=== Brief ===
One line at a time, check the entries below for the word "files", and copy each line that has it.
[Records for processing — start]
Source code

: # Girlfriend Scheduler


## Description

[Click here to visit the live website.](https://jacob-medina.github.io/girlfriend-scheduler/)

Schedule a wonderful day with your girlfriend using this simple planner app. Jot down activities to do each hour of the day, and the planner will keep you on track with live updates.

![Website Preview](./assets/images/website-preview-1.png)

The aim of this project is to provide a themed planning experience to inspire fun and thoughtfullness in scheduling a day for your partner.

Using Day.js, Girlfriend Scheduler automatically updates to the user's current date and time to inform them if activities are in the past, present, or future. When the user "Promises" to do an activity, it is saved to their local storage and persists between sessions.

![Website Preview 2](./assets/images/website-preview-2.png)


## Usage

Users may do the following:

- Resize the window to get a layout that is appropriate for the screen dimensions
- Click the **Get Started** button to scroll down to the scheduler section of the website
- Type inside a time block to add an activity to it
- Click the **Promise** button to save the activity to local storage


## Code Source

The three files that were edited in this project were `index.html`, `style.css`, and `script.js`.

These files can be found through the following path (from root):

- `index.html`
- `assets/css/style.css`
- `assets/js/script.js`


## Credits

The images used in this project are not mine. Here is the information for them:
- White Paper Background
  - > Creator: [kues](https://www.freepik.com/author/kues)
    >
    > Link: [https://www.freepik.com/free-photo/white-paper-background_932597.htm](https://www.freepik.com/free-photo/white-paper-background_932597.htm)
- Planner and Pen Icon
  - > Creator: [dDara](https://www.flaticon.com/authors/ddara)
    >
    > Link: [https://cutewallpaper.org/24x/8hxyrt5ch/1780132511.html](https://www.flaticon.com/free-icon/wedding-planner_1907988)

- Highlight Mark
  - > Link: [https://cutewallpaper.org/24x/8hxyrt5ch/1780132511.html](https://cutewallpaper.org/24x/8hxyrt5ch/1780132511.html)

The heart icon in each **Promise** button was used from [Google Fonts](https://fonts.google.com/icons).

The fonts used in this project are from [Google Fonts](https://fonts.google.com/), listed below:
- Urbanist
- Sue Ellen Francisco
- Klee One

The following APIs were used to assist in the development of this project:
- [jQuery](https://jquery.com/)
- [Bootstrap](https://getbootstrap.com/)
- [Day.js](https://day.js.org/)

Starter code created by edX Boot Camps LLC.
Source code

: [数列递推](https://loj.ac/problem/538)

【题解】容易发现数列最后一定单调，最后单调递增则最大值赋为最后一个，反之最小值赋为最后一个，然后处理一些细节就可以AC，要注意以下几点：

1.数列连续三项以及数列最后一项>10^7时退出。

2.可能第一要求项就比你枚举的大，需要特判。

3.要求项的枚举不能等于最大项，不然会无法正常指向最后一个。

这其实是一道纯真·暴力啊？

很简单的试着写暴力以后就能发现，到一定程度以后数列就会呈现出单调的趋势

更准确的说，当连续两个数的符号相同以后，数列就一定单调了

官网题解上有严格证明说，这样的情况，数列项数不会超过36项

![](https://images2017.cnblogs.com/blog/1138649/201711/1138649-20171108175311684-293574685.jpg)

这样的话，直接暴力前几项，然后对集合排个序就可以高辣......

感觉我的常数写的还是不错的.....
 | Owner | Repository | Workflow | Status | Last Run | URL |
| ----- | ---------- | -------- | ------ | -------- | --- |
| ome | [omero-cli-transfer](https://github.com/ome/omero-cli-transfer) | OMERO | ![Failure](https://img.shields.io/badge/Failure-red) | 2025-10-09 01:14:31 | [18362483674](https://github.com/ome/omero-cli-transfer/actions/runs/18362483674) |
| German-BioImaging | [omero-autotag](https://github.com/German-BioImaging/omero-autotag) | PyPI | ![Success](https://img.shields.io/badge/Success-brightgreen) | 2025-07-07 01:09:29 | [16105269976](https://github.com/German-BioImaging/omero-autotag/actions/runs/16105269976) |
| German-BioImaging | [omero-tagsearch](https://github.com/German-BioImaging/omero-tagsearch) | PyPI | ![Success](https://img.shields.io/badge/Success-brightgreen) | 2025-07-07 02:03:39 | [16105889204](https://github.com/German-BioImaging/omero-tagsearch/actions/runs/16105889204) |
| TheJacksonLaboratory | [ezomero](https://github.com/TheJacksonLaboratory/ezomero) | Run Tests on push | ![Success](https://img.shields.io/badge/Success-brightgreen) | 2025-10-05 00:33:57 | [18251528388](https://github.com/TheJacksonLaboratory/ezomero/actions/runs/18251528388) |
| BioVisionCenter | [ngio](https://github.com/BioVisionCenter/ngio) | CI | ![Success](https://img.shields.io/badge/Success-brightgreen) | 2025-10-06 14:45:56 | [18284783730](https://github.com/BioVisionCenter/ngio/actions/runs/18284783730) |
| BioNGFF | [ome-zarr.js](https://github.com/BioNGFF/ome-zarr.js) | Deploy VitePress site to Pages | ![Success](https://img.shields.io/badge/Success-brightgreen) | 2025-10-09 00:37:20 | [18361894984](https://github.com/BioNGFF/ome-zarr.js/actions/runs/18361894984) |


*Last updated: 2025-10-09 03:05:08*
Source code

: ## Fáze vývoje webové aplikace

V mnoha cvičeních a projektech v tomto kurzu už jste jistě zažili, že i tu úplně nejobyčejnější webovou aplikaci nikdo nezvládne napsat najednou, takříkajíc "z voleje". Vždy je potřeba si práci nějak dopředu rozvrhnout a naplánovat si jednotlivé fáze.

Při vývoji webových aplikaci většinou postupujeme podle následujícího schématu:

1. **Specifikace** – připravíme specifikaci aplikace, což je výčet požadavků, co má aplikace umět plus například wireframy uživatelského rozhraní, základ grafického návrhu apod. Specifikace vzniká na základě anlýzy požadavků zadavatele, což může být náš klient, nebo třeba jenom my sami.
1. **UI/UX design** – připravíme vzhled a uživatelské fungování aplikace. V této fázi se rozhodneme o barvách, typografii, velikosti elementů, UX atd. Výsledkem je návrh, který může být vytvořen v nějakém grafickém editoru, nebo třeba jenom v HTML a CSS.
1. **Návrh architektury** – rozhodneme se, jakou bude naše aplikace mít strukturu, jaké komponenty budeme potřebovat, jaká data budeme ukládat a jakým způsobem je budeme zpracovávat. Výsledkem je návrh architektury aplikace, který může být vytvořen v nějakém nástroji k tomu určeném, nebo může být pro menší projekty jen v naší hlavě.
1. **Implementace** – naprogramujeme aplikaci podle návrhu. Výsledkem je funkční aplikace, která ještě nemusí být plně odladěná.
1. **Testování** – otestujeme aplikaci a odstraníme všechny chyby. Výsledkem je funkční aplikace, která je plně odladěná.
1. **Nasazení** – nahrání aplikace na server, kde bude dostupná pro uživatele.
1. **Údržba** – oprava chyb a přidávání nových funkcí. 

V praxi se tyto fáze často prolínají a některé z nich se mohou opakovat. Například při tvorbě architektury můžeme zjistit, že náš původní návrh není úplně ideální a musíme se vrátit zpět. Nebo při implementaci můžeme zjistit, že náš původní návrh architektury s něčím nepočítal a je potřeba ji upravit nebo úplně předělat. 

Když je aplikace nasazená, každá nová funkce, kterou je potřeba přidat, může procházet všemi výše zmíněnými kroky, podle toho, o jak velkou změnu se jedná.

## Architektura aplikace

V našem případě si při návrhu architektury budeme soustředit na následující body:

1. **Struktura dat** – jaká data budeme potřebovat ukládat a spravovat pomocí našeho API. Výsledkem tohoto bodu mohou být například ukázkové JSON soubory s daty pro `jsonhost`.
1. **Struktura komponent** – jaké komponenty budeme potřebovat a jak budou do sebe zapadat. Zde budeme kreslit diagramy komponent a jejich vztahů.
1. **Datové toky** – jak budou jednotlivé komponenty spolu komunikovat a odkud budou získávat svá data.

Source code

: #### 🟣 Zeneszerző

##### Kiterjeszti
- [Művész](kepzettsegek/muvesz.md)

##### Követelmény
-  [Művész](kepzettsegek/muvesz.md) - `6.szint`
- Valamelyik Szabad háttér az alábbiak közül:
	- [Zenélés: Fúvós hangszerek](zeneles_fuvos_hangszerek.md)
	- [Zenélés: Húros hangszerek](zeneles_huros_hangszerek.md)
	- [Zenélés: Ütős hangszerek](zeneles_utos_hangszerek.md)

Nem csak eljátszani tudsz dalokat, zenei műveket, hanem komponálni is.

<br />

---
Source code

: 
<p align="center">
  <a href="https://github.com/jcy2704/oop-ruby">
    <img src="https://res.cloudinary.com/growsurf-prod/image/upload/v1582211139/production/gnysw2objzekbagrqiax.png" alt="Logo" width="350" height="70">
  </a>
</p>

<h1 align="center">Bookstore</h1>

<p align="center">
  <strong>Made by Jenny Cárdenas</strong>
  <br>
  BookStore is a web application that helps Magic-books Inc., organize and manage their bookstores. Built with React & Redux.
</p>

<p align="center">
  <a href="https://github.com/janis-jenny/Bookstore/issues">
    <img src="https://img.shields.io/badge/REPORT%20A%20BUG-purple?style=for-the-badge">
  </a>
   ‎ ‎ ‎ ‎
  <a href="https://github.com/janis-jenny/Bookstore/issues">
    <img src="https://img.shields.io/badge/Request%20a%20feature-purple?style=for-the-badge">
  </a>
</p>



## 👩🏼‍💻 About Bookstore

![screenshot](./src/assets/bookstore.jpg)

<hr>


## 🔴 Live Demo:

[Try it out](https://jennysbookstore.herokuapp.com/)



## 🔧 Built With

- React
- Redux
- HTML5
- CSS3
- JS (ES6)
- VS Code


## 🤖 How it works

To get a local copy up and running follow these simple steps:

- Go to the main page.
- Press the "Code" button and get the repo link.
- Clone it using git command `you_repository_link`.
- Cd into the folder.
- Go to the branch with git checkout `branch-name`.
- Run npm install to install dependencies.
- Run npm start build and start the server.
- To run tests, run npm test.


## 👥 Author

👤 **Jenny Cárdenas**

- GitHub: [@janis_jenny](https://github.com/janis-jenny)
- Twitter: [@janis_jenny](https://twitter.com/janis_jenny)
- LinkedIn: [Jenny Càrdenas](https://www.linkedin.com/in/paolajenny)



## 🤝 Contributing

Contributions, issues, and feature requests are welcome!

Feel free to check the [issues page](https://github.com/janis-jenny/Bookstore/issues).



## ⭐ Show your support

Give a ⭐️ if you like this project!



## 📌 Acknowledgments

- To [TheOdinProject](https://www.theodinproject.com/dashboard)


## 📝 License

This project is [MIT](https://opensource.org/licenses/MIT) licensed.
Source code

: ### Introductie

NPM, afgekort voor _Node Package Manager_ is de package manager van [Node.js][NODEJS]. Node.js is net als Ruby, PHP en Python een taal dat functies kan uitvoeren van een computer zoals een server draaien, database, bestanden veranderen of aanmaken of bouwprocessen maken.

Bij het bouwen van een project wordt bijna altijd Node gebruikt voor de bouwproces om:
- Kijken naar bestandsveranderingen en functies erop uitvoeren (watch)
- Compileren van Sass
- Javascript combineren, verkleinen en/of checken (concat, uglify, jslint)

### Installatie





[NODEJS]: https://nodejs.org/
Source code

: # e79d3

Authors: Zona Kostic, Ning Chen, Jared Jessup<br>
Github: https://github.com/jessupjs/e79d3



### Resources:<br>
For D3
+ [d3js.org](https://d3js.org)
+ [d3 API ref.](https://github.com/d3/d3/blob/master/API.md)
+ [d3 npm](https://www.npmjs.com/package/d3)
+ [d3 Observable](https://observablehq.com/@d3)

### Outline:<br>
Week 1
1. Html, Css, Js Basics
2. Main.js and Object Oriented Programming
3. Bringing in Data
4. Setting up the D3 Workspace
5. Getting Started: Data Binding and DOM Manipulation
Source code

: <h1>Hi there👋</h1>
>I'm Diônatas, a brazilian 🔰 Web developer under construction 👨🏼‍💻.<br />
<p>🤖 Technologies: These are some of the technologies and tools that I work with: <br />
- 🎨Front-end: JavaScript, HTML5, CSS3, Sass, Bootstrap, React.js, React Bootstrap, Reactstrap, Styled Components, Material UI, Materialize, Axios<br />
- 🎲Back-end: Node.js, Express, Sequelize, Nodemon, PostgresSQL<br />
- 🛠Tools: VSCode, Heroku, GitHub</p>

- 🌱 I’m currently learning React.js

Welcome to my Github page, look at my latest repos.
[Records for processing — finish]
=== Result ===
The three files that were edited in this project were `index.html`, `style.css`, and `script.js`.
These files can be found through the following path (from root):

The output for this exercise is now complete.